Texto por Paola Martins

Todo o agrupamento de pessoas (seja presencial ou seja virtual), gera uma força específica, resultante do somatório das energias de cada um dos seus integrantes.


Não há nada de místico nisso, e é possível perceber esse fenômeno a olho nu: Foi o que aconteceu recentemente no BBB, quando todos passaram a hostilizar, como uma só voz, um dos participantes, e é também o que acontece quando o estádio lotado pela torcida empurra os jogadores em campo para fazerem o gol decisivo do campeonato.

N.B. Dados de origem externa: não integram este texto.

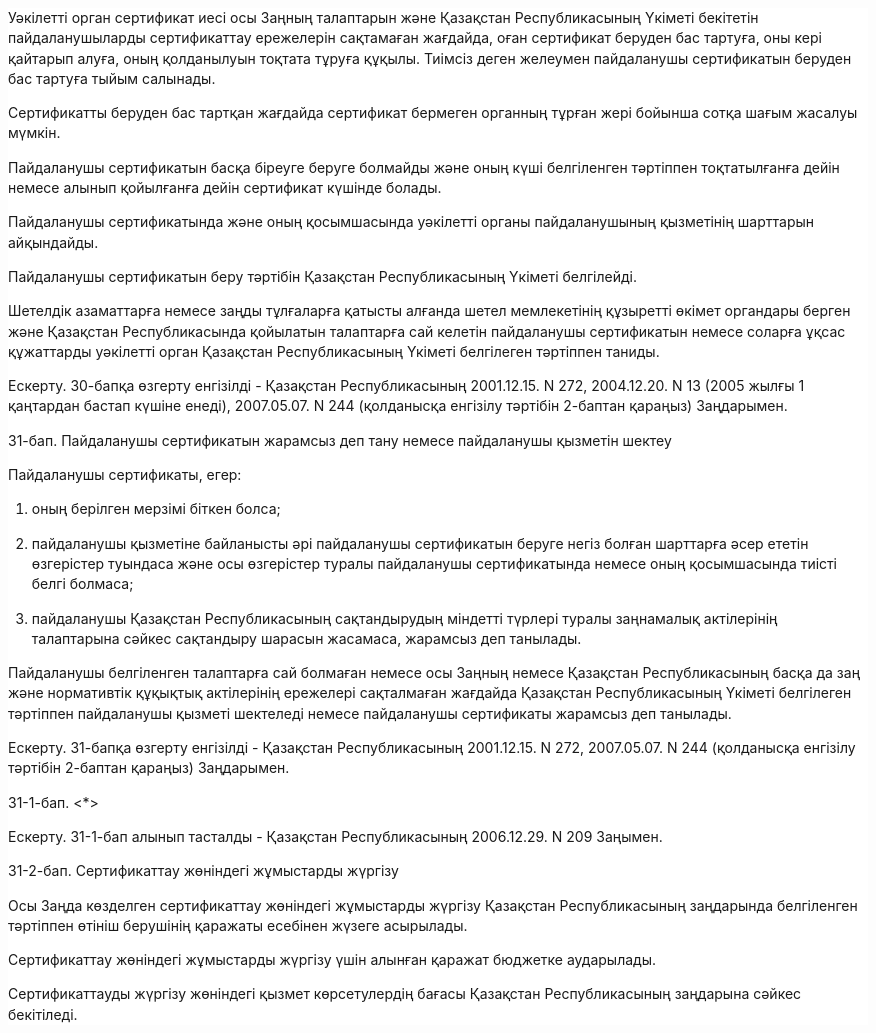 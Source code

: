 Уәкiлеттi орган сертификат иесi осы Заңның талаптарын және Қазақстан Республикасының Yкіметі бекітетін пайдаланушыларды сертификаттау ережелерін сақтамаған жағдайда, оған сертификат беруден бас тартуға, оны керi қайтарып алуға, оның қолданылуын тоқтата тұруға құқылы. Тиiмсiз деген желеумен пайдаланушы сертификатын беруден бас тартуға тыйым салынады.

Сертификатты беруден бас тартқан жағдайда сертификат бермеген органның тұрған жерi бойынша сотқа шағым жасалуы мүмкiн.

Пайдаланушы сертификатын басқа бiреуге беруге болмайды және оның күшi белгiленген тәртiппен тоқтатылғанға дейiн немесе алынып қойылғанға дейiн сертификат күшiнде болады.

Пайдаланушы сертификатында және оның қосымшасында уәкілетті органы пайдаланушының қызметiнiң шарттарын айқындайды.

Пайдаланушы сертификатын беру тәртiбiн Қазақстан Республикасының Yкіметі белгiлейдi.

Шетелдiк азаматтарға немесе заңды тұлғаларға қатысты алғанда шетел мемлекетiнiң құзыреттi өкiмет органдары берген және Қазақстан Республикасында қойылатын талаптарға сай келетiн пайдаланушы сертификатын немесе соларға ұқсас құжаттарды уәкiлеттi орган Қазақстан Республикасының Үкiметi белгiлеген тәртiппен таниды.

Ескерту. 30-бапқа өзгерту енгізілді - Қазақстан Республикасының 2001.12.15. N 272, 2004.12.20. N 13 (2005 жылғы 1 қаңтардан бастап күшіне енеді), 2007.05.07. N 244 (қолданысқа енгізілу тәртібін 2-баптан қараңыз) Заңдарымен.

31-бап. Пайдаланушы сертификатын жарамсыз деп тану немесе пайдаланушы қызметiн шектеу

Пайдаланушы сертификаты, егер:

1) оның берiлген мерзiмi бiткен болса;

2) пайдаланушы қызметiне байланысты әрi пайдаланушы сертификатын беруге негiз болған шарттарға әсер ететiн өзгерiстер туындаса және осы өзгерiстер туралы пайдаланушы сертификатында немесе оның қосымшасында тиiстi белгi болмаса;

3) пайдаланушы Қазақстан Республикасының сақтандырудың міндетті түрлері туралы заңнамалық актілерінің талаптарына сәйкес сақтандыру шарасын жасамаса, жарамсыз деп танылады.

Пайдаланушы белгiленген талаптарға сай болмаған немесе осы Заңның немесе Қазақстан Республикасының басқа да заң және нормативтiк құқықтық актiлерiнiң ережелерi сақталмаған жағдайда Қазақстан Республикасының Үкіметі белгiлеген тәртiппен пайдаланушы қызметi шектеледi немесе пайдаланушы сертификаты жарамсыз деп танылады.

Ескерту. 31-бапқа өзгерту енгізілді - Қазақстан Республикасының 2001.12.15. N 272, 2007.05.07. N 244 (қолданысқа енгізілу тәртібін 2-баптан қараңыз) Заңдарымен.

31-1-бап. <*>

Ескерту. 31-1-бап алынып тасталды - Қазақстан Республикасының 2006.12.29. N 209 Заңымен.

31-2-бап. Сертификаттау жөнiндегi жұмыстарды жүргiзу

Осы Заңда көзделген сертификаттау жөніндегі жұмыстарды жүргізу Қазақстан Республикасының заңдарында белгiленген тәртiппен өтiнiш берушiнiң қаражаты есебiнен жүзеге асырылады.

Сертификаттау жөніндегі жұмыстарды жүргізу үшін алынған қаражат бюджетке аударылады.

Сертификаттауды жүргiзу жөнiндегi қызмет көрсетулердің бағасы Қазақстан Республикасының заңдарына сәйкес бекiтiледi.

Cada grupo do qual você faz parte possui uma força própria: seu trabalho, seus amigos do colégio, seus amigos da faculdade, sua família, o pessoal da academia, a galera do curso de inglês. Todos eles.


E essa força, evidentemente, gera um poder - uma potência. Se você não estiver atento, acaba por “fundir-se” a essa força, e perder aquilo o que lhe é mais característico. É o não raro “efeito manada”, que cega a tantos de nós em momentos de euforia de grupo.


As relações humanas que cultivamos são a chave de tudo, e configuram boa parte da nossa constituição enquanto indivíduos. Somos, em grande medida, o somatório dessas potências.


Por isso é tão importante trazermos consciência à escolha dos grupos que frequentamos, ao invés de pura e simplesmente seguirmos o fluxo das marés. Sem julgamento de certo ou errado aos olhos da grande sociedade, mas sim buscando identificar se os grupos nos quais você está inserido fazem sentido para você.


É uma questão completamente individual. Mas uma coisa é certa: estar junto do grupo certo de pessoas - seja lá o que isso signifique para você - impulsionará você para ainda mais perto dos seus objetivos.


Aproveite a força dessas ondas, e escolha surfar as tsunamis certas para você. Mas fique atento para não incorrer no erro comum de tentar surfar a tsunami com um pé em cada prancha. E é o que acontece quando os grupos que você escolhe não são compatíveis entre si: você cai e se afoga.